Exercise requirements:
Give every entry below again, exactly as written, and skip the images.
++++ Records for processing ++++
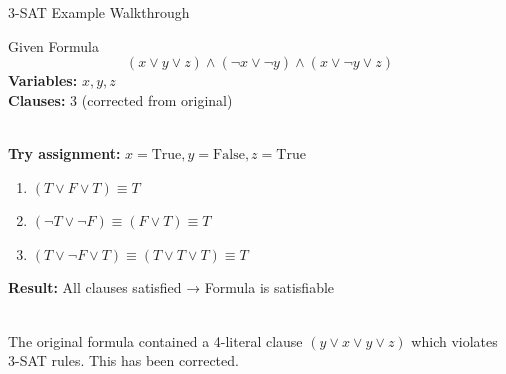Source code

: \documentclass{beamer}
\begin{document}
\begin{frame}{3-SAT Example Walkthrough}
    \begin{exampleblock}{Given Formula}
        \[
        (x \lor y \lor z) \land (\neg x \lor \neg y) \land (x \lor \neg y \lor z)
        \]
        \textbf{Variables:} $x, y, z$ \\
        \textbf{Clauses:} 3 (corrected from original)
    \end{exampleblock}
    
    \textbf{\color{myred}{Verification Process:}} \\
        \textbf{Try assignment:} $x=\text{True}, y=\text{False}, z=\text{True}$
        
        \begin{enumerate}
            \item $(T \lor F \lor T) \equiv T$
            \item $(\neg T \lor \neg F) \equiv (F \lor T) \equiv T$
            \item $(T \lor \neg F \lor T) \equiv (T \lor T \lor T) \equiv T$
        \end{enumerate}
        
        \textbf{Result:} All clauses satisfied → Formula is satisfiable
    
    \textbf{\color{myred}{Note on Original Example:}} \\
        The original formula contained a 4-literal clause $(y \lor x \lor y \lor z)$ which violates 3-SAT rules. This has been corrected.
\end{frame}
\end{document}
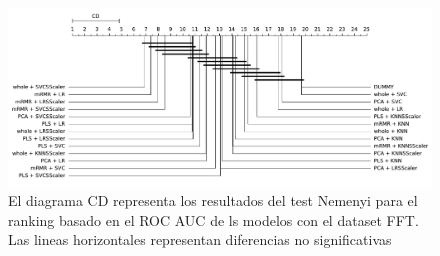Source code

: \documentclass[a4paper,oneside,11pt,leqno]{article}
\begin{document}
	\begin{figure}[h]
		\includegraphics[width=\linewidth]{stat_results_fft.pdf}
		\caption{El diagrama CD representa los resultados del test Nemenyi para el ranking basado en el ROC AUC de ls modelos con el dataset FFT. Las lineas horizontales representan diferencias no significativas}
		\label{fig:stats_fig_fft}
	\end{figure}
\end{document}
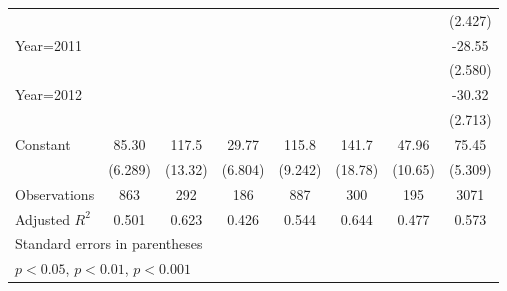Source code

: \begin{table}[htbp]
\begin{tabular}{l*{7}{c}}
                &                  &                  &                  &                  &                  &                  &  (2.427)         \\
Year=2011       &                  &                  &                  &                  &                  &                  &   -28.55\sym{***}\\
                &                  &                  &                  &                  &                  &                  &  (2.580)         \\
Year=2012       &                  &                  &                  &                  &                  &                  &   -30.32\sym{***}\\
                &                  &                  &                  &                  &                  &                  &  (2.713)         \\
Constant        &    85.30\sym{***}&    117.5\sym{***}&    29.77\sym{***}&    115.8\sym{***}&    141.7\sym{***}&    47.96\sym{***}&    75.45\sym{***}\\
                &  (6.289)         &  (13.32)         &  (6.804)         &  (9.242)         &  (18.78)         &  (10.65)         &  (5.309)         \\
\midrule
Observations    &      863         &      292         &      186         &      887         &      300         &      195         &     3071         \\
Adjusted \(R^{2}\)&    0.501         &    0.623         &    0.426         &    0.544         &    0.644         &    0.477         &    0.573         \\
\bottomrule
\multicolumn{8}{l}{\footnotesize Standard errors in parentheses}\\
\multicolumn{8}{l}{\footnotesize \sym{*} \(p<0.05\), \sym{**} \(p<0.01\), \sym{***} \(p<0.001\)}\\
\end{tabular}
\end{table}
++++
Written response:
Source code

: \documentclass{beamer}
\begin{document}
\begin{frame}{3-SAT Example Walkthrough}
    \begin{exampleblock}{Given Formula}
        \[
        (x \lor y \lor z) \land (\neg x \lor \neg y) \land (x \lor \neg y \lor z)
        \]
        \textbf{Variables:} $x, y, z$ \\
        \textbf{Clauses:} 3 (corrected from original)
    \end{exampleblock}
    
    \textbf{\color{myred}{Verification Process:}} \\
        \textbf{Try assignment:} $x=\text{True}, y=\text{False}, z=\text{True}$
        
        \begin{enumerate}
            \item $(T \lor F \lor T) \equiv T$
            \item $(\neg T \lor \neg F) \equiv (F \lor T) \equiv T$
            \item $(T \lor \neg F \lor T) \equiv (T \lor T \lor T) \equiv T$
        \end{enumerate}
        
        \textbf{Result:} All clauses satisfied → Formula is satisfiable
    
    \textbf{\color{myred}{Note on Original Example:}} \\
        The original formula contained a 4-literal clause $(y \lor x \lor y \lor z)$ which violates 3-SAT rules. This has been corrected.
\end{frame}
\end{document}
Source code

: \documentclass[a4paper,oneside,11pt,leqno]{article}
\begin{document}
	\begin{figure}[h]
		\includegraphics[width=\linewidth]{stat_results_fft.pdf}
		\caption{El diagrama CD representa los resultados del test Nemenyi para el ranking basado en el ROC AUC de ls modelos con el dataset FFT. Las lineas horizontales representan diferencias no significativas}
		\label{fig:stats_fig_fft}
	\end{figure}
\end{document}
Source code

: \begin{table}[htbp]
\begin{tabular}{l*{7}{c}}
                &                  &                  &                  &                  &                  &                  &  (2.427)         \\
Year=2011       &                  &                  &                  &                  &                  &                  &   -28.55\sym{***}\\
                &                  &                  &                  &                  &                  &                  &  (2.580)         \\
Year=2012       &                  &                  &                  &                  &                  &                  &   -30.32\sym{***}\\
                &                  &                  &                  &                  &                  &                  &  (2.713)         \\
Constant        &    85.30\sym{***}&    117.5\sym{***}&    29.77\sym{***}&    115.8\sym{***}&    141.7\sym{***}&    47.96\sym{***}&    75.45\sym{***}\\
                &  (6.289)         &  (13.32)         &  (6.804)         &  (9.242)         &  (18.78)         &  (10.65)         &  (5.309)         \\
\midrule
Observations    &      863         &      292         &      186         &      887         &      300         &      195         &     3071         \\
Adjusted \(R^{2}\)&    0.501         &    0.623         &    0.426         &    0.544         &    0.644         &    0.477         &    0.573         \\
\bottomrule
\multicolumn{8}{l}{\footnotesize Standard errors in parentheses}\\
\multicolumn{8}{l}{\footnotesize \sym{*} \(p<0.05\), \sym{**} \(p<0.01\), \sym{***} \(p<0.001\)}\\
\end{tabular}
\end{table}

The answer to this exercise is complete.